Work to complete:
Word for word, please restate the lines from the beginning of the data through the line in which "O objetivo deste" appears.
BEGIN
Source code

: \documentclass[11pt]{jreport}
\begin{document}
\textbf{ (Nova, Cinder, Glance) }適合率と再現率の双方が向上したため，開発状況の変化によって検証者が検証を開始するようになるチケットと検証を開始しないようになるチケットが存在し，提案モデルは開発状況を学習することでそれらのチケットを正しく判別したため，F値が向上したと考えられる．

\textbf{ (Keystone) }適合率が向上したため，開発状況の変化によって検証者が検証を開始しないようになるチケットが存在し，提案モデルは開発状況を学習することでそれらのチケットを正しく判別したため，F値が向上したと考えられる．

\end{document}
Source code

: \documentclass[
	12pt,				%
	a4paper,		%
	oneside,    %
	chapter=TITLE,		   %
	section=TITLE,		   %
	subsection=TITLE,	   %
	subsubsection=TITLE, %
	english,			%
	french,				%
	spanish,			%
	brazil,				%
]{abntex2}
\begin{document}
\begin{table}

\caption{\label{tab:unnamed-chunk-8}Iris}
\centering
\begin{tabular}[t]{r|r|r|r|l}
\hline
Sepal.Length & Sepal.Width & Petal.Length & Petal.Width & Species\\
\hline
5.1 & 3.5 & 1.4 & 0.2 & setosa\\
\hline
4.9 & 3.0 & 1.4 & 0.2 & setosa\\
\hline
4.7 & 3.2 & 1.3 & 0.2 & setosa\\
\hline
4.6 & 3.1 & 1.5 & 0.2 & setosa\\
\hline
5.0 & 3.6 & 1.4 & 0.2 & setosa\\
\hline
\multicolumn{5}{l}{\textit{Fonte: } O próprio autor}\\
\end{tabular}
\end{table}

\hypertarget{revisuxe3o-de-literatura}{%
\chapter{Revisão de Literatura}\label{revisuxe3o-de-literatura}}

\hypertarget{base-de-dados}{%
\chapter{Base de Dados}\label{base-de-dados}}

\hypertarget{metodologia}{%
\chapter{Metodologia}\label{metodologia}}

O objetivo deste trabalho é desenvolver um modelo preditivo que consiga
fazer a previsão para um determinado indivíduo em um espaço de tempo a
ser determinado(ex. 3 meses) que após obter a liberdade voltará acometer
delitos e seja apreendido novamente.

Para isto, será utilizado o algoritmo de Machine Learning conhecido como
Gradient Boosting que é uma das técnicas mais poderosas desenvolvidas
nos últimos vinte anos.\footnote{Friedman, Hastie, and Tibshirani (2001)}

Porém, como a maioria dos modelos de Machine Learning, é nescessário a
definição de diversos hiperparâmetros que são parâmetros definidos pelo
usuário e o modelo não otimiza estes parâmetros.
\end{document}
END
Output:
Source code

: \documentclass[11pt]{jreport}
\begin{document}
\textbf{ (Nova, Cinder, Glance) }適合率と再現率の双方が向上したため，開発状況の変化によって検証者が検証を開始するようになるチケットと検証を開始しないようになるチケットが存在し，提案モデルは開発状況を学習することでそれらのチケットを正しく判別したため，F値が向上したと考えられる．

\textbf{ (Keystone) }適合率が向上したため，開発状況の変化によって検証者が検証を開始しないようになるチケットが存在し，提案モデルは開発状況を学習することでそれらのチケットを正しく判別したため，F値が向上したと考えられる．

\end{document}
Source code

: \documentclass[
	12pt,				%
	a4paper,		%
	oneside,    %
	chapter=TITLE,		   %
	section=TITLE,		   %
	subsection=TITLE,	   %
	subsubsection=TITLE, %
	english,			%
	french,				%
	spanish,			%
	brazil,				%
]{abntex2}
\begin{document}
\begin{table}

\caption{\label{tab:unnamed-chunk-8}Iris}
\centering
\begin{tabular}[t]{r|r|r|r|l}
\hline
Sepal.Length & Sepal.Width & Petal.Length & Petal.Width & Species\\
\hline
5.1 & 3.5 & 1.4 & 0.2 & setosa\\
\hline
4.9 & 3.0 & 1.4 & 0.2 & setosa\\
\hline
4.7 & 3.2 & 1.3 & 0.2 & setosa\\
\hline
4.6 & 3.1 & 1.5 & 0.2 & setosa\\
\hline
5.0 & 3.6 & 1.4 & 0.2 & setosa\\
\hline
\multicolumn{5}{l}{\textit{Fonte: } O próprio autor}\\
\end{tabular}
\end{table}

\hypertarget{revisuxe3o-de-literatura}{%
\chapter{Revisão de Literatura}\label{revisuxe3o-de-literatura}}

\hypertarget{base-de-dados}{%
\chapter{Base de Dados}\label{base-de-dados}}

\hypertarget{metodologia}{%
\chapter{Metodologia}\label{metodologia}}

O objetivo deste trabalho é desenvolver um modelo preditivo que consiga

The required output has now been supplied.